The increasingly complex design and operation of engineering systems has introduced novel problems to CBM. Characteristics of these systems - such as the unavailability of historical data, or highly dynamic operating behaviour - has rendered many existing solutions infeasible. These problems have motivated the development of new and self-sufficient - or in other words - unsupervised CBM solutions. The issue, however, is that many of the necessary methods required by such frameworks have yet to be proposed within the literature. Key gaps pertaining to the lack of suitable unsupervised approaches for the pre-processing of non-stationary vibration signals, parameter estimation for fault detection, and degradation threshold estimation, need to be addressed in order to achieve an effective implementation.
The main objective of this thesis is to propose set of three novel approaches to address each of the aforementioned knowledge gaps. A non-parametric pre-processing and spectral analysis approach, termed spectral mean shift clustering (S-MSC) - which applies mean shift clustering (MSC) to the short time Fourier transform (STFT) power spectrum
for simultaneous de-noising and extraction of time-varying harmonic components - is proposed for the autonomous analysis of non-stationary vibration signals. A second pre-processing approach, termed Gaussian mixture model operating state decomposition (GMM-OSD) - which uses GMMs to cluster multi-modal vibration signals by their respective, unknown operating states - is proposed to address multi-modal non-stationarity. Applied in conjunction with S-MSC, these two approaches form a robust and unsupervised pre-processing framework tailored to the types of signals found in modern engineering systems. The final approach proposed in this thesis is a degradation detection and fault prediction framework, termed the Bayesian one class support vector machine (B-OCSVM), which tackles the key knowledge gaps pertaining to unsupervised parameter and degradation threshold estimation by re-framing the traditional fault detection and degradation modeling problem as a degradation detection and fault prediction problem.

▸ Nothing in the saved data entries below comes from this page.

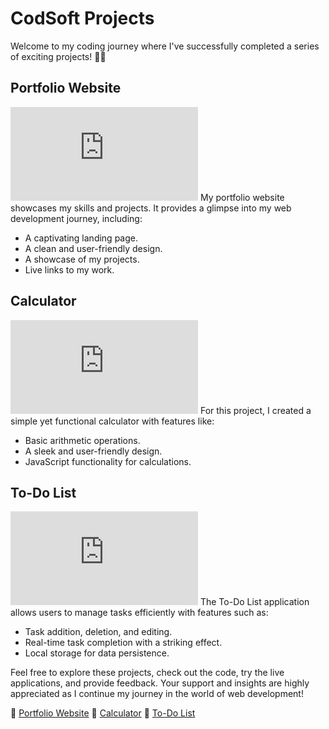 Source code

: # CodSoft Projects

Welcome to my coding journey where I've successfully completed a series of exciting projects! 👩‍💻

## Portfolio Website
![Portfolio Website](https://bhadrinath-p-s.github.io/CodSoft/CodSoft_Task01_Portfolio%20Website/Portfolio.html)
My portfolio website showcases my skills and projects. It provides a glimpse into my web development journey, including:
- A captivating landing page.
- A clean and user-friendly design.
- A showcase of my projects.
- Live links to my work.

## Calculator
![Calculator](https://bhadrinath-p-s.github.io/CodSoft/CodSoft_Task02_Calculator/Calculator.html)
For this project, I created a simple yet functional calculator with features like:
- Basic arithmetic operations.
- A sleek and user-friendly design.
- JavaScript functionality for calculations.

## To-Do List
![To-Do List](https://github.com/Bhadrinath-P-S/CodSoft/blob/main/CodSoft_Task03_To-Do-List/ToDoList.html)
The To-Do List application allows users to manage tasks efficiently with features such as:
- Task addition, deletion, and editing.
- Real-time task completion with a striking effect.
- Local storage for data persistence.

Feel free to explore these projects, check out the code, try the live applications, and provide feedback. Your support and insights are highly appreciated as I continue my journey in the world of web development!

🔗 [Portfolio Website](https://bhadrinath-p-s.github.io/CodSoft/CodSoft_Task01_Portfolio%20Website/Portfolio.html)
🔗 [Calculator](https://bhadrinath-p-s.github.io/CodSoft/CodSoft_Task02_Calculator/Calculator.html)
🔗 [To-Do List](https://github.com/Bhadrinath-P-S/CodSoft/blob/main/CodSoft_Task03_To-Do-List/ToDoList.html)

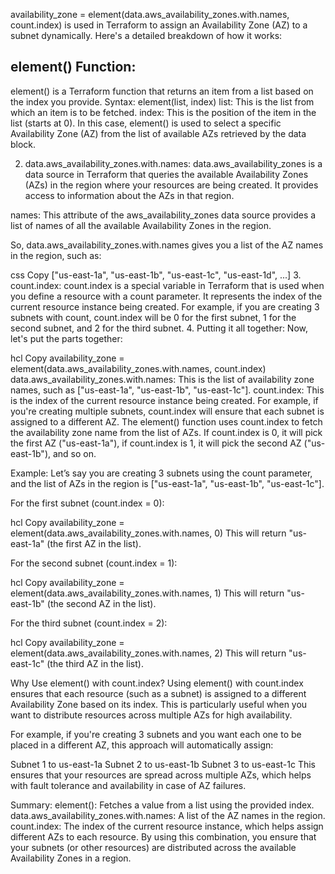 availability_zone = element(data.aws_availability_zones.with.names, count.index)
is used in Terraform to assign an Availability Zone (AZ) to a subnet dynamically. Here's a detailed breakdown of how it works:

## element() Function:  ##
element() is a Terraform function that returns an item from a list based on the index you provide.
Syntax: element(list, index)
list: This is the list from which an item is to be fetched.
index: This is the position of the item in the list (starts at 0).
In this case, element() is used to select a specific Availability Zone (AZ) from the list of available AZs retrieved by the data block.

2. data.aws_availability_zones.with.names:
data.aws_availability_zones is a data source in Terraform that queries the available Availability Zones (AZs) in the region where your resources are being created. It provides access to information about the AZs in that region.

names: This attribute of the aws_availability_zones data source provides a list of names of all the available Availability Zones in the region.

So, data.aws_availability_zones.with.names gives you a list of the AZ names in the region, such as:

css
Copy
["us-east-1a", "us-east-1b", "us-east-1c", "us-east-1d", ...]
3. count.index:
count.index is a special variable in Terraform that is used when you define a resource with a count parameter.
It represents the index of the current resource instance being created.
For example, if you are creating 3 subnets with count, count.index will be 0 for the first subnet, 1 for the second subnet, and 2 for the third subnet.
4. Putting it all together:
Now, let's put the parts together:

hcl
Copy
availability_zone = element(data.aws_availability_zones.with.names, count.index)
data.aws_availability_zones.with.names: This is the list of availability zone names, such as ["us-east-1a", "us-east-1b", "us-east-1c"].
count.index: This is the index of the current resource instance being created. For example, if you're creating multiple subnets, count.index will ensure that each subnet is assigned to a different AZ.
The element() function uses count.index to fetch the availability zone name from the list of AZs. If count.index is 0, it will pick the first AZ ("us-east-1a"), if count.index is 1, it will pick the second AZ ("us-east-1b"), and so on.

Example:
Let’s say you are creating 3 subnets using the count parameter, and the list of AZs in the region is ["us-east-1a", "us-east-1b", "us-east-1c"].

For the first subnet (count.index = 0):

hcl
Copy
availability_zone = element(data.aws_availability_zones.with.names, 0)
This will return "us-east-1a" (the first AZ in the list).

For the second subnet (count.index = 1):

hcl
Copy
availability_zone = element(data.aws_availability_zones.with.names, 1)
This will return "us-east-1b" (the second AZ in the list).

For the third subnet (count.index = 2):

hcl
Copy
availability_zone = element(data.aws_availability_zones.with.names, 2)
This will return "us-east-1c" (the third AZ in the list).

Why Use element() with count.index?
Using element() with count.index ensures that each resource (such as a subnet) is assigned to a different Availability Zone based on its index. This is particularly useful when you want to distribute resources across multiple AZs for high availability.

For example, if you're creating 3 subnets and you want each one to be placed in a different AZ, this approach will automatically assign:

Subnet 1 to us-east-1a
Subnet 2 to us-east-1b
Subnet 3 to us-east-1c
This ensures that your resources are spread across multiple AZs, which helps with fault tolerance and availability in case of AZ failures.

Summary:
element(): Fetches a value from a list using the provided index.
data.aws_availability_zones.with.names: A list of the AZ names in the region.
count.index: The index of the current resource instance, which helps assign different AZs to each resource.
By using this combination, you ensure that your subnets (or other resources) are distributed across the available Availability Zones in a region.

Validation of the three aforementioned approaches is performed across a wide range of machinery vibration data sets and applications, including data obtained from two full-scale field pilots located at Toronto Pearson International Airport. The first of which is located on the gearbox of the LINK Automated People Mover (APM) train at Toronto Pearson International Airport; and, the second which is located on a subset of passenger boarding tunnel pre-conditioned air units (PCA) in Terminal 1 of Pearson airport. Results from validation found that the proposed pre-processing approaches and combined pre-processing framework provides a robust and computationally efficient and robust methodology for the analysis of non-stationary vibration signals in unsupervised CBM. Validation of the B-OCSVM framework showed that the proposed parameter estimation approaches enables the earlier detection of the degradation process compared to existing approaches, and the proposed degradation threshold provides a reasonable estimate of the fault manifestation point. Holistically, the approaches proposed in thesis provide a crucial step forward towards the effective implementation of unsupervised CBM in complex, modern engineering systems.